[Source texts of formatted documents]
+ + + + + + +

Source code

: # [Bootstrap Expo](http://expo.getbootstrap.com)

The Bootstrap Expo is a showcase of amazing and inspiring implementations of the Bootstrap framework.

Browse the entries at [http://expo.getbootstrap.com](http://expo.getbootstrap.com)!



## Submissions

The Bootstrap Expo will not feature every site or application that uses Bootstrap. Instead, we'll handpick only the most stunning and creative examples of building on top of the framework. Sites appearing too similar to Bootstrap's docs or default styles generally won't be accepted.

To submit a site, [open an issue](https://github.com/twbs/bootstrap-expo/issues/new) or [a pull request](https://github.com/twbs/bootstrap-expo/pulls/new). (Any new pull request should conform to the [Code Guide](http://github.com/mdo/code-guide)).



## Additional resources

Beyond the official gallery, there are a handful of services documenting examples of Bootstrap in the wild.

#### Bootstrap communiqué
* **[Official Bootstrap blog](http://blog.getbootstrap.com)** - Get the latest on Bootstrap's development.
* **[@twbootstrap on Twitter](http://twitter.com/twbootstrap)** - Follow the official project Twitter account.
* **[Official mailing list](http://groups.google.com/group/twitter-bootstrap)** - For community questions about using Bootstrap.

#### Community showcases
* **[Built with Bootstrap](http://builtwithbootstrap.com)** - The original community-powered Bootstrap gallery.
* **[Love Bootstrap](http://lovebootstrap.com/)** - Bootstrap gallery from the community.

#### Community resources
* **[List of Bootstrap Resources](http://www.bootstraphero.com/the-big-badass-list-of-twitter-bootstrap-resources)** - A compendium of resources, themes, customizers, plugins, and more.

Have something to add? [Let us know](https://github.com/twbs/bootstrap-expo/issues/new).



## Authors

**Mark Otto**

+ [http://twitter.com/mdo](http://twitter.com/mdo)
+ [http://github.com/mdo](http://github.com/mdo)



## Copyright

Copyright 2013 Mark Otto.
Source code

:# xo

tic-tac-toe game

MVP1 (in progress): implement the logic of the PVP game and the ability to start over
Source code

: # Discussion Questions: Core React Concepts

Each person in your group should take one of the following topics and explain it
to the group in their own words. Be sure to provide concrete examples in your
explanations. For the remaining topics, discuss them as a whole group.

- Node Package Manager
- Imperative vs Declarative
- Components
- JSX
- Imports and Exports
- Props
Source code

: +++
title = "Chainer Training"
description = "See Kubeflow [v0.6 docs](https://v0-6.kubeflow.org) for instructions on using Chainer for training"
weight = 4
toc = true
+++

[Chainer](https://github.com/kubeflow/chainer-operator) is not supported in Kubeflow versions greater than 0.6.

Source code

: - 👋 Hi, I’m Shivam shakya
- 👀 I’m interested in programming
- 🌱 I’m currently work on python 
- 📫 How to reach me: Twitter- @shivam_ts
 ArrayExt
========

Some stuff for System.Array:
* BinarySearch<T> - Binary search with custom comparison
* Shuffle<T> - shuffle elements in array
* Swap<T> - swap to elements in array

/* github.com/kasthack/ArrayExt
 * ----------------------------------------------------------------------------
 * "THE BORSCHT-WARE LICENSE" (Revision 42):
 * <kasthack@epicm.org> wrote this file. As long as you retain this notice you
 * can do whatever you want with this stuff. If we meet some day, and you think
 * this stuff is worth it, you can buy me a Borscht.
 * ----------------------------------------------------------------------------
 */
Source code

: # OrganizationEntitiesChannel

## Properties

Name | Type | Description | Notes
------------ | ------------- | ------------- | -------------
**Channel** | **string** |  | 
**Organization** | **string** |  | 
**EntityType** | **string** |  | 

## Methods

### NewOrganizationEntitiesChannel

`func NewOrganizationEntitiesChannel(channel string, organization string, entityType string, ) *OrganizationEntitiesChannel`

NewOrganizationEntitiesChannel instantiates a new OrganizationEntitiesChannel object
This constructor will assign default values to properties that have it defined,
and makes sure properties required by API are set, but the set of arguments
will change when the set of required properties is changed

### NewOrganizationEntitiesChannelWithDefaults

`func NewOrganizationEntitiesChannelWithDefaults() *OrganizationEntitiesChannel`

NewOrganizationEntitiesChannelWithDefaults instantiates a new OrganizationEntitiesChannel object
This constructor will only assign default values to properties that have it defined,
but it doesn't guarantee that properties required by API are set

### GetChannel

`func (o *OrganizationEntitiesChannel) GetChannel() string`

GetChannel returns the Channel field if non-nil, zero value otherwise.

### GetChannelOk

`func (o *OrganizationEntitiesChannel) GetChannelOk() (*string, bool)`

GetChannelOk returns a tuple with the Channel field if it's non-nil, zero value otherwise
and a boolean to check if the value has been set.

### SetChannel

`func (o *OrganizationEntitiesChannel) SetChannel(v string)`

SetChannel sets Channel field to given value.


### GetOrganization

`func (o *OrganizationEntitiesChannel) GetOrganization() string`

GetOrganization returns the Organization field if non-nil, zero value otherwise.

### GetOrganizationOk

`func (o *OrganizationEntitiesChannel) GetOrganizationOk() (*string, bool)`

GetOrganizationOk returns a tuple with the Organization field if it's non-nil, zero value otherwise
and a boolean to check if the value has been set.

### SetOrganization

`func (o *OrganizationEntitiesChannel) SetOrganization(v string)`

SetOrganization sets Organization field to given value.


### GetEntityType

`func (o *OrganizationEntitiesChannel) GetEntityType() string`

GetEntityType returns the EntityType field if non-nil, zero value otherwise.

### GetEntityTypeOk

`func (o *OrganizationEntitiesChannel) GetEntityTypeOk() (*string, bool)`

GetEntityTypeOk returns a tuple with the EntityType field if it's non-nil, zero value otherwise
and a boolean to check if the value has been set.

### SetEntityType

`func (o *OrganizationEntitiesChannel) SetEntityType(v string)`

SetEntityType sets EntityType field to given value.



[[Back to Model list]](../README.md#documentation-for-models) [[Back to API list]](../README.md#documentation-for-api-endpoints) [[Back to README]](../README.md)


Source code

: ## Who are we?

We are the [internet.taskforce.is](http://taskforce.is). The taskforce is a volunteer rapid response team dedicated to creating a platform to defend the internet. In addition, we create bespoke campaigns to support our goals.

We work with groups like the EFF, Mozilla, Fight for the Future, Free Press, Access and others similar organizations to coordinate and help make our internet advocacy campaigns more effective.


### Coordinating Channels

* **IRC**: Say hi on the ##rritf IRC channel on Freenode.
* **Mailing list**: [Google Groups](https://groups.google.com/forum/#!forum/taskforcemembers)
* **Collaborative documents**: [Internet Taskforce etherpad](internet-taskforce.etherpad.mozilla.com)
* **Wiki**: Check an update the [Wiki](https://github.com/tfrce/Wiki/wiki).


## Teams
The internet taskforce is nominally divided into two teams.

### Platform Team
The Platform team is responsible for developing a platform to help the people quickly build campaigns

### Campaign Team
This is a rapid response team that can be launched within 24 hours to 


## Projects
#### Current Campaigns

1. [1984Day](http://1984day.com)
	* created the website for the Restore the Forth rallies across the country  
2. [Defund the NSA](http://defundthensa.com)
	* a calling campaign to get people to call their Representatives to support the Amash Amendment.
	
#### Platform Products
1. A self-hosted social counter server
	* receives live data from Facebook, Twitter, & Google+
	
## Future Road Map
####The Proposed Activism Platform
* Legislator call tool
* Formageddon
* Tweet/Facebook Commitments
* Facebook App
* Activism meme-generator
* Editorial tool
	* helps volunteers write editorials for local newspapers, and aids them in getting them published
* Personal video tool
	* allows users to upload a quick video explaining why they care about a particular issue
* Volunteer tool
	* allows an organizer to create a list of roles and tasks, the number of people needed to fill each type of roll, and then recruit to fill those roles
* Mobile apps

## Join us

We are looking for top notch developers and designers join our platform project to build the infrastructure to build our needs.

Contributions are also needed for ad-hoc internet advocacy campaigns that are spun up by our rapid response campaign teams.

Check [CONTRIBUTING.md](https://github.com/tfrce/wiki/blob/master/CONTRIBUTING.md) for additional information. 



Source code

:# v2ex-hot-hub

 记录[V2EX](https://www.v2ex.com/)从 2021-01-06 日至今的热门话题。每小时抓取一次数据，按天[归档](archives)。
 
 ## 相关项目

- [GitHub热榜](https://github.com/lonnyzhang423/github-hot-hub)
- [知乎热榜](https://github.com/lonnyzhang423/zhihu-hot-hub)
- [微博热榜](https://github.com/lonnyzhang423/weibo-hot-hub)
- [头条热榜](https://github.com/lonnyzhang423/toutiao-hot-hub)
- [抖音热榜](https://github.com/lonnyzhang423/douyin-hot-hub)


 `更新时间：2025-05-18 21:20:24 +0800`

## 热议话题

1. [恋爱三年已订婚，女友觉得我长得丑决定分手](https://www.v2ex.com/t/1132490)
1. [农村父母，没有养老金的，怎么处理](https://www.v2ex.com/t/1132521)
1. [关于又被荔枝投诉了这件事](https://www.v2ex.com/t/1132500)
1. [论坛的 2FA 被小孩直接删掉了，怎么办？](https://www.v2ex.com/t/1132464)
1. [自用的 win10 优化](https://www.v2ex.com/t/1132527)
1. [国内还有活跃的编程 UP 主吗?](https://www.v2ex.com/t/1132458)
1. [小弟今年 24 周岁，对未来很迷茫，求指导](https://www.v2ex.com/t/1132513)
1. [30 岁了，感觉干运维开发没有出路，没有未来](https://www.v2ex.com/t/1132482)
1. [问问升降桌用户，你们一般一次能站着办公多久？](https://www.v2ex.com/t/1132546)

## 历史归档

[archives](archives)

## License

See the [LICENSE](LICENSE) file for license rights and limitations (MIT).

+ + + + + + +

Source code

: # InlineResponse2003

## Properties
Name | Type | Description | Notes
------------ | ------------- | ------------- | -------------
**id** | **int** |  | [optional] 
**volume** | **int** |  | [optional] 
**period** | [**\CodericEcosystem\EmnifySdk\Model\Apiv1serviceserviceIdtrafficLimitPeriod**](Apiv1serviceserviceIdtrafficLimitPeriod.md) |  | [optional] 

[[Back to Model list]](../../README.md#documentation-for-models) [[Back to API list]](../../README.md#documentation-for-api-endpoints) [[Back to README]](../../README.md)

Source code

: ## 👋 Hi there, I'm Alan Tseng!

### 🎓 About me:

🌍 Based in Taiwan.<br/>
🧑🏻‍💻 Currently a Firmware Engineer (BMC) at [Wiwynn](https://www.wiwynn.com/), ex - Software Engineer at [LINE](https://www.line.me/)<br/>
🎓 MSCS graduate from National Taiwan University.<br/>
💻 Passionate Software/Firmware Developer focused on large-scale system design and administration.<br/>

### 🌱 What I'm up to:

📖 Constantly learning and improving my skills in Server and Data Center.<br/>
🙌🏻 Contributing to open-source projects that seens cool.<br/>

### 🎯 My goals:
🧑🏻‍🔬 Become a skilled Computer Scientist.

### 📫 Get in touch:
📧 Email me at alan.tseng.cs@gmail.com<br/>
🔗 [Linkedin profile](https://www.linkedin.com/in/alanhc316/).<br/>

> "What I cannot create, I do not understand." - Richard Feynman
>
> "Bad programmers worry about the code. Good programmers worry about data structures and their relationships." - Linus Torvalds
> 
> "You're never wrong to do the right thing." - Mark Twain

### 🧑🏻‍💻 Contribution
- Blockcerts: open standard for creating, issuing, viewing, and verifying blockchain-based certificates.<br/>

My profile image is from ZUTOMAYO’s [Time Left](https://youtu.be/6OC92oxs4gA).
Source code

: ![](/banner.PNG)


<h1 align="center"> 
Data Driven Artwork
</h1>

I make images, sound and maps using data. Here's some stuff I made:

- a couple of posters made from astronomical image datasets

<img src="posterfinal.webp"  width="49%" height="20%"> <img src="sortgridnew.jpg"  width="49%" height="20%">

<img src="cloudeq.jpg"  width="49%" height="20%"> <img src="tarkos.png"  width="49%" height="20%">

+ + + + + + +

AIM OF THE TASK:
Using the records above, work out the number of lines that contain "Copyright" and write only that number.

RESPONSE TO THIS EXERCISE:
2